I expect the force equation to behave approximately like f(x) = sin(ln(x))/x^2. It might also be something like (cos(ln(x)s) - sin(ln(x)))/x^2, which is close enough.
Force is, in these terms, proportional to the rate of change of spacetime density. So I'm looking at the derivative of spacetime density in one of those equations.
The total change in spacetime must be 0. So the integral of force, if I am thinking correctly, from 0 to infinity must be 0; alternatively, the absolute value of the integral between any two finite points must be less than some value N, where N might be proportional to the mass of the object (or should be 1, for massless equations, such as we are playing with here). This is implied by conservation of spacetime.
More, because I think the "true" structure of the wave is a sine wave, which is self-interfering, we should be able to construct a recursive structure for the equation in place of ln(x), which is a placeholder I chose because it looks right, rather than any good reason to actually expect it to be right. The fact that my best guess at the "real" equation for distance, f(x) = x + sin(f(x))/x^2, looks very similar when graphed, is really neat. It's not great evidence to anyone else, any more than that the equation bears some resemblance to the graph of the nuclear forces, because they have different priors than I did.
To explain the priors thing: Somebody will win the lottery, somebody winning the lottery isn't surprising. However, it is quite surprising to the person it happens to. Likewise, on a population scale, somebody coming across equations that look a particular way isn't surprising. But it is quite surprising when it happens to you.
So I know the evidence doesn't carry very much weight for anyone else. But personally it is pretty neat.

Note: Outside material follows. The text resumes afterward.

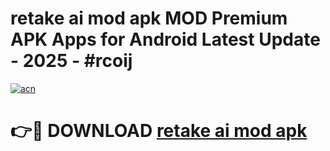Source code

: # retake ai mod apk MOD Premium APK Apps for Android Latest Update - 2025 - #rcoij

[![acn](https://github.com/user-attachments/assets/0f9c940e-d8b0-45ae-aac7-cd30a18b3e1c)](https://app.mediaupload.pro?title=retake_ai_mod_apk&ref=20F)

# 👉🔴 DOWNLOAD [retake ai mod apk](https://app.mediaupload.pro?title=retake_ai_mod_apk&ref=20F)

Anyways, on to what I think the equations (might) be:
f(d) = d + integral(sin(f(d))/d^2) from 0 to d
Where d is Minkowski distance
Proper distance: f(d)
Density Equation: Derivative(f(d))
Or: 1 + sin(f(d)) / d^2
(Maybe)
Which means the force equation will be something like:
Sin(f(d1))/d^2 - sin(f(d2))/d^2
Yeah, that's a lot like a second derivative. But we aren't concerned with instantaneous change in density, I don't think. (Maybe we are, however, in which case my equations are wrong by a factor of d, because the observed behavior of gravity is that it drops off with distance squared, as we expect from a two dimensional surface area expanding over a three dimensional space. This is where my conceptual understanding runs into a wall; I have trouble conceptualizing the derivative of density, so I have trouble figuring out what the equations need to be. I -think- the total force exerted will be the integral of the derivative from d1 to d2, because that's the total change in density, so I think the equations are correct, I'm just not certain of that.)
But, as mentioned, I suspect the recursive function might simplify to sin(ln(x)).
For a simple idea of what this looks like, run this in a graphing calculator: sin(x+sin(x)/x^2)/x^2
Then run sin(x+sin(sin(x+sin(sin(x+sin(sin(x+sin(x)/x^2)/x^2)/x^2)/x^2)/x^2)/x^2)/x^2)/x^2
This looks like a slower-frequency-decaying version of: sin(ln(x))/x^2
So sin(ln(x))/x^2 might be the equation. It's certainly easier to work with than a recursive function, so I'll treat it as correct-enough for now. The major issue with it as the grand unified field equation is that it might not decay fast enough; that's hard to evaluate, given that the input parameter is Minkowski distance, which we can't measure directly.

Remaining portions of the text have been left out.